[Data extract — start]

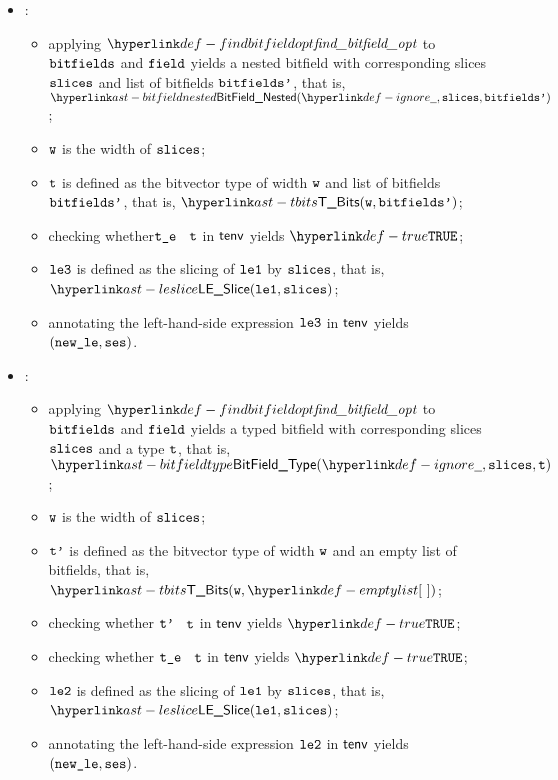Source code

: \begin{itemize}
\begin{itemize}
    \item {}:
    \begin{itemize}
      \item applying $\findbitfieldopt$ to $\texttt{bitfields}$ and $\texttt{field}$ yields a nested bitfield with corresponding
            slices $\texttt{slices}$ and list of bitfields $\texttt{bitfields'}$, that is, \\ $\BitFieldNested(\Ignore, \slices, \bitfieldsp)$;
      \item $\texttt{w}$ is the width of $\texttt{slices}$;
      \item $\texttt{t}$ is defined as the bitvector type of width $\texttt{w}$ and list of bitfields $\texttt{bitfields'}$, that is, $\TBits(\vw, \bitfieldsp)$;
      \item checking whether$\texttt{t\_e}$ \typesatisfies\ $\texttt{t}$ in $\textsf{tenv}$ yields $\True$\ProseOrTypeError;
      \item $\texttt{le3}$ is defined as the slicing of $\texttt{le1}$ by $\texttt{slices}$, that is, \\ $\LESlice(\vleone, \slices)$;
      \item annotating the left-hand-side expression $\texttt{le3}$ in $\textsf{tenv}$ yields \\ $(\texttt{new\_le}, \texttt{ses})$\ProseOrTypeError.
    \end{itemize}

    \item {}:
    \begin{itemize}
      \item applying $\findbitfieldopt$ to $\texttt{bitfields}$ and $\texttt{field}$ yields a typed bitfield with corresponding
            slices $\texttt{slices}$ and a type $\texttt{t}$, that is, \\ $\BitFieldType(\Ignore, \vslices, \vt)$;
      \item $\texttt{w}$ is the width of $\texttt{slices}$;
      \item $\texttt{t'}$ is defined as the bitvector type of width $\texttt{w}$ and an empty list of bitfields, that is, $\TBits(\vw , \emptylist)$;
      \item checking whether $\texttt{t'}$ \typesatisfies\ $\texttt{t}$ in $\textsf{tenv}$ yields $\True$\ProseOrTypeError;
      \item checking whether $\texttt{t\_e}$ \typesatisfies\ $\texttt{t}$ in $\textsf{tenv}$ yields $\True$\ProseOrTypeError;
      \item $\texttt{le2}$ is defined as the slicing of $\texttt{le1}$ by $\texttt{slices}$, that is, \\ $\LESlice(\vleone, \slices)$;
      \item annotating the left-hand-side expression $\texttt{le2}$ in $\textsf{tenv}$ yields \\ $(\texttt{new\_le}, \texttt{ses})$\ProseOrTypeError.
    \end{itemize}
  \end{itemize}
\end{itemize}
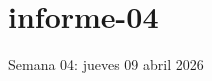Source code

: \documentclass[./informes.tex]{subfiles}
\begin{document}
\chapter{informe-04}

Semana 04: jueves 09 abril 2026






\printbibliography[
  heading=subbibliography
]
\end{document}
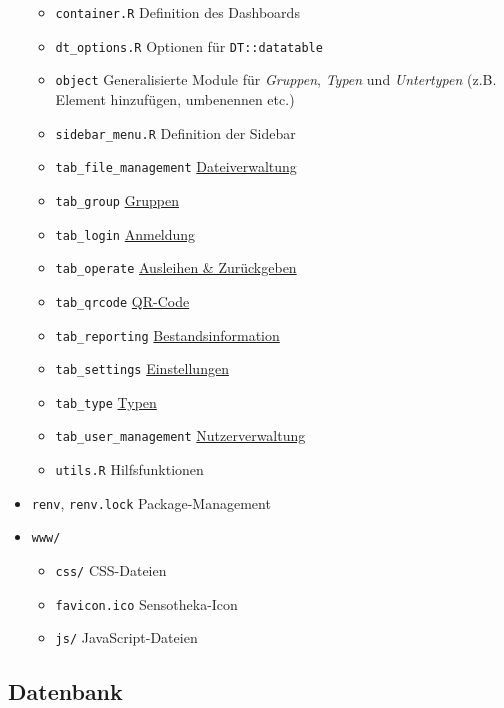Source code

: \documentclass[
]{article}
\providecommand{\tightlist}{%
  \setlength{\itemsep}{0pt}\setlength{\parskip}{0pt}}
\begin{document}
\begin{itemize}
  \begin{itemize}
  \tightlist
  \item
    \texttt{container.R} Definition des Dashboards
  \item
    \texttt{dt\_options.R} Optionen für \texttt{DT::datatable}
  \item
    \texttt{object} Generalisierte Module für \emph{Gruppen}, \emph{Typen} und \emph{Untertypen} (z.B. Element hinzufügen, umbenennen etc.)
  \item
    \texttt{sidebar\_menu.R} Definition der Sidebar
  \item
    \texttt{tab\_file\_management} \protect\hyperlink{file-management}{Dateiverwaltung}
  \item
    \texttt{tab\_group} \protect\hyperlink{groups}{Gruppen}
  \item
    \texttt{tab\_login} \protect\hyperlink{login}{Anmeldung}
  \item
    \texttt{tab\_operate} \protect\hyperlink{operate}{Ausleihen \& Zurückgeben}
  \item
    \texttt{tab\_qrcode} \protect\hyperlink{qrcode}{QR-Code}
  \item
    \texttt{tab\_reporting} \protect\hyperlink{reporting}{Bestandsinformation}
  \item
    \texttt{tab\_settings} \protect\hyperlink{settings}{Einstellungen}
  \item
    \texttt{tab\_type} \protect\hyperlink{type}{Typen}
  \item
    \texttt{tab\_user\_management} \protect\hyperlink{user-management}{Nutzerverwaltung}
  \item
    \texttt{utils.R} Hilfsfunktionen
  \end{itemize}
\item
  \texttt{renv}, \texttt{renv.lock} Package-Management
\item
  \texttt{www/}

  \begin{itemize}
  \tightlist
  \item
    \texttt{css/} CSS-Dateien
  \item
    \texttt{favicon.ico} Sensotheka-Icon
  \item
    \texttt{js/} JavaScript-Dateien
  \end{itemize}
\end{itemize}

\hypertarget{database}{%
\subsection{Datenbank}\label{database}}
\end{document}
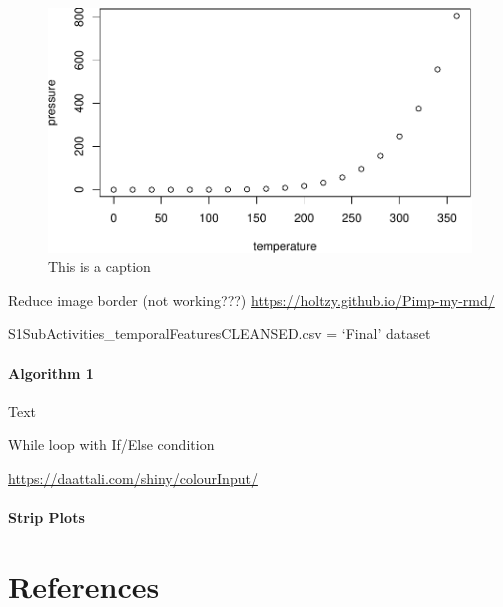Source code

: \documentclass[11pt,]{article}
\let\oldparagraph\paragraph
\renewcommand{\paragraph}[1]{\oldparagraph{#1}\mbox{}}
\begin{document}
\begin{figure}[H]

{\centering \includegraphics{MD_Final_files/figure-latex/fig1-1} 

}

\caption{\label{fig:fig1}This is a caption}\label{fig:fig1}
\end{figure}

Reduce image border (not working???)
\url{https://holtzy.github.io/Pimp-my-rmd/}

S1SubActivities\_temporalFeaturesCLEANSED.csv = `Final' dataset

\hypertarget{algorithm-1}{%
\paragraph{Algorithm 1}\label{algorithm-1}}

Text

\begin{algorithm}[H]
\DontPrintSemicolon
\SetAlgoLined
{}
\BlankLine
{}
\caption{While loop with If/Else condition}
\end{algorithm}

\url{https://daattali.com/shiny/colourInput/}

\hypertarget{strip-plots}{%
\paragraph{Strip Plots}\label{strip-plots}}

\hypertarget{references}{%
\section*{References}\label{references}}
\end{document}
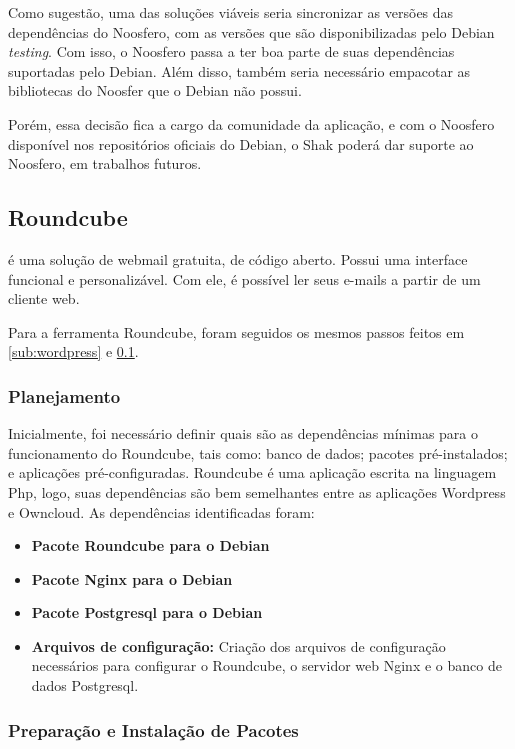Como sugestão, uma das soluções viáveis seria 
sincronizar as versões das dependências do Noosfero, com as versões que são 
disponibilizadas pelo Debian \textit{testing}. Com isso, o 
Noosfero passa a ter boa parte de suas dependências suportadas pelo Debian. Além disso, 
também seria necessário empacotar as bibliotecas do Noosfer que o Debian não possui. 

Porém, essa decisão fica a cargo da comunidade da aplicação, e com o Noosfero disponível
nos repositórios oficiais do Debian, o Shak poderá dar suporte ao Noosfero, 
em trabalhos futuros.

 \subsection{Roundcube}
\label{sub:owncloud}

 é uma solução de webmail gratuita, de código 
aberto. Possui uma interface funcional e personalizável. Com ele, é possível
ler seus e-mails a partir de um cliente web. 

Para a ferramenta Roundcube, foram seguidos os mesmos passos feitos em 
\ref{sub:wordpress} e \ref{sub:owncloud}.

\subsubsection{Planejamento}

Inicialmente, foi necessário definir quais são as dependências
mínimas para o funcionamento do Roundcube, tais como: banco de dados; pacotes
pré-instalados; e aplicações pré-configuradas. Roundcube é uma aplicação escrita
na linguagem Php, logo, suas dependências são bem semelhantes entre as aplicações
Wordpress e Owncloud. As dependências identificadas foram:

\begin{itemize}
   \item \textbf{Pacote Roundcube para o Debian}
   \item \textbf{Pacote Nginx para o Debian}
   \item \textbf{Pacote Postgresql para o Debian}
   \item \textbf{Arquivos de configuração:} Criação dos arquivos de configuração
   necessários para configurar o Roundcube, o servidor web Nginx e o banco de dados
   Postgresql.
\end{itemize}

\subsubsection{Preparação e Instalação de Pacotes}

[Data extract — finish]

- Task item:
Go through the listing above, and whenever a line holds the word "True", copy it.

- Solution to this exercise:
      \item checking whether$\texttt{t\_e}$ \typesatisfies\ $\texttt{t}$ in $\textsf{tenv}$ yields $\True$\ProseOrTypeError;
      \item checking whether $\texttt{t'}$ \typesatisfies\ $\texttt{t}$ in $\textsf{tenv}$ yields $\True$\ProseOrTypeError;
      \item checking whether $\texttt{t\_e}$ \typesatisfies\ $\texttt{t}$ in $\textsf{tenv}$ yields $\True$\ProseOrTypeError;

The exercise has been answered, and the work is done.